Among the entries that follow, some lines contain the word "could". Show all of them.
[Opening INPUT FOR THIS TASK section]
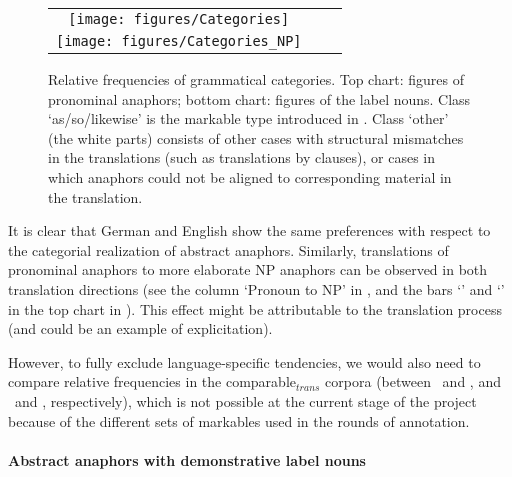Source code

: \documentclass[output=paper]{LSP/langsci}
\begin{document}
\begin{figure}
\begin{center}
\begin{tabular}{ccc}
\texttt{[image: figures/Categories]}  \\
\texttt{[image: figures/Categories\_NP]} 
\end{tabular}
\end{center}
\caption{Relative frequencies of grammatical categories. Top chart: figures of pronominal anaphors; bottom chart: figures of the label nouns. Class `as/so/likewise' is the markable type introduced in \ENt. Class `other' (the white parts) consists of other cases with structural mismatches in the translations (such as translations by clauses), or cases in which  anaphors could not be aligned to corresponding material in the translation.}\label{fig:cat}
\end{figure}

% 

It is clear that German and English show the same preferences with respect to the categorial realization of abstract anaphors. Similarly, translations of pronominal anaphors to more elaborate NP anaphors can be observed in both translation directions (see the column `Pronoun to NP' in , and the bars `\ENt' and `\DEt' in the top chart in ). This effect might be attributable to the translation process (and could be an example of  explicitation).

However, to fully exclude language-specific tendencies, we would also need to compare relative frequencies in the comparable$_{trans}$ corpora (between \DEo\ and \DEt, and \ENo\ and \ENt, respectively), which is not possible at the current stage of the project because of the different sets of markables used in the rounds of annotation.




\paragraph*{Abstract anaphors with demonstrative label nouns}
\end{document}
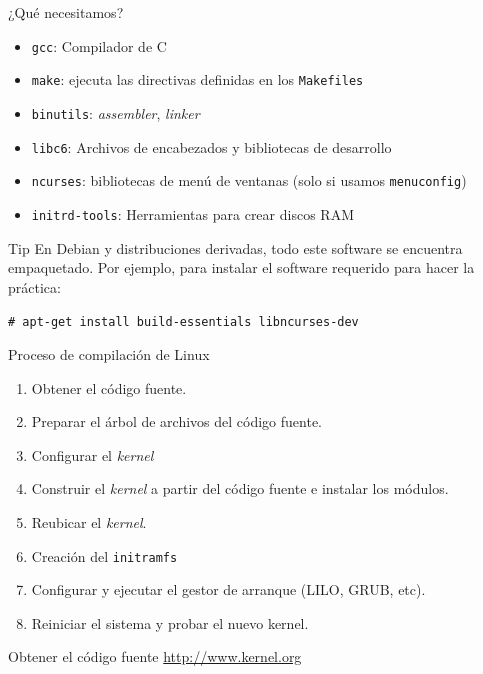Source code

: \begin{frame}{¿Qué necesitamos?}
\begin{itemize}
\item \texttt{gcc}: Compilador de C

\item \texttt{make}: ejecuta las directivas definidas en los
  \texttt{Makefiles}
\item \texttt{binutils}: \textit{assembler}, \textit{linker}
\item \texttt{libc6}: Archivos de encabezados y bibliotecas de desarrollo
\item \texttt{ncurses}: bibliotecas de menú de ventanas (solo si usamos
  \texttt{menuconfig})
\item \texttt{initrd-tools}: Herramientas para crear discos RAM
\end{itemize}
\pause
\begin{block}{Tip}
  En Debian y distribuciones derivadas, todo este software se encuentra
  empaquetado. Por ejemplo, para instalar el software requerido para hacer
  la práctica:

  \texttt{\# apt-get install build-essentials libncurses-dev}
\end{block}
\end{frame}

\begin{frame}{Proceso de compilación de Linux}
\begin{enumerate}
\item Obtener el código fuente.
\item Preparar el árbol de archivos del código fuente.
\item Configurar el \textit{kernel}
\item Construir el \textit{kernel} a partir del código fuente e instalar los
  módulos.
\item Reubicar el \textit{kernel}.
\item Creación del \texttt{initramfs}
\item Configurar y ejecutar el gestor de arranque (LILO, GRUB, etc).
\item Reiniciar el sistema y probar el nuevo kernel.
\end{enumerate}
\end{frame}

\begin{frame}{Obtener el código fuente}
  \large \url{http://www.kernel.org}
  \begin{center}
   \end{center}
\end{frame}

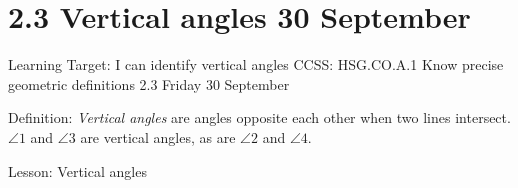 \section{2.3 Vertical angles \hfill 30 September}
\begin{frame}{Learning Target: I can identify vertical angles}
  {CCSS: HSG.CO.A.1 Know precise geometric definitions  \hfill \alert{2.3 Friday 30 September}}
  
    Definition: \emph{Vertical angles} are angles opposite each other when two lines intersect. $\angle 1$ and $\angle 3$ are vertical angles, as are $\angle 2$ and $\angle 4$.
  \begin{center}
  \end{center}
    Lesson: Vertical angles
  \end{frame}
  
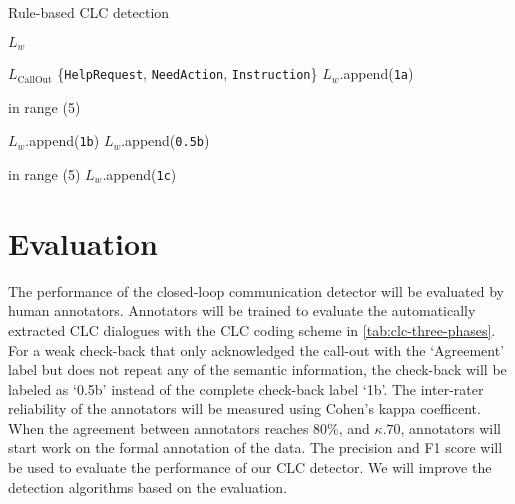 \begin{algorithm}
    \caption{Rule-based CLC detection}\label{alg:CLC}
    \begin{algorithmic}[1]
        \State $L_w$ \gets []

        \State $L_\text{CallOut}$ \gets \{\texttt{HelpRequest}, \texttt{NeedAction}, \texttt{Instruction}\}
          
                \State $L_w$.append(\texttt{1a})
            \EndIf
        \EndFunction

         in range (5)

                \State $L_w$.append(\texttt{1b})
                \EndIf
            \Else
                \State $L_w$.append(\texttt{0.5b})
            \EndIf
        \EndFunction

         in range (5)
                \State $L_w$.append(\texttt{1c})
            \EndIf
        \EndFunction
    \end{algorithmic}
\end{algorithm}

\section{Evaluation}

The performance of the closed-loop communication detector will be evaluated by
human annotators. Annotators will be trained to evaluate the automatically
extracted CLC dialogues with the CLC coding scheme in
\autoref{tab:clc-three-phases}. For a weak check-back that only acknowledged
the call-out with the ‘Agreement’ label but does not repeat any of the semantic
information, the check-back will be labeled as ‘0.5b’ instead of the complete
check-back label `1b'.  The inter-rater reliability of the annotators will be
measured using Cohen’s kappa coefficent. When the agreement between annotators
reaches 80\%, and $\kappa.70$, annotators will start work on the formal
annotation of the data. The precision and F1 score will be used to evaluate the
performance of our CLC detector. We will improve the detection algorithms based
on the evaluation.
[Closing INPUT FOR THIS TASK section]
**ANSWER BOX**
\caption{Relative frequencies of grammatical categories. Top chart: figures of pronominal anaphors; bottom chart: figures of the label nouns. Class `as/so/likewise' is the markable type introduced in \ENt. Class `other' (the white parts) consists of other cases with structural mismatches in the translations (such as translations by clauses), or cases in which  anaphors could not be aligned to corresponding material in the translation.}\label{fig:cat}
It is clear that German and English show the same preferences with respect to the categorial realization of abstract anaphors. Similarly, translations of pronominal anaphors to more elaborate NP anaphors can be observed in both translation directions (see the column `Pronoun to NP' in , and the bars `\ENt' and `\DEt' in the top chart in ). This effect might be attributable to the translation process (and could be an example of  explicitation).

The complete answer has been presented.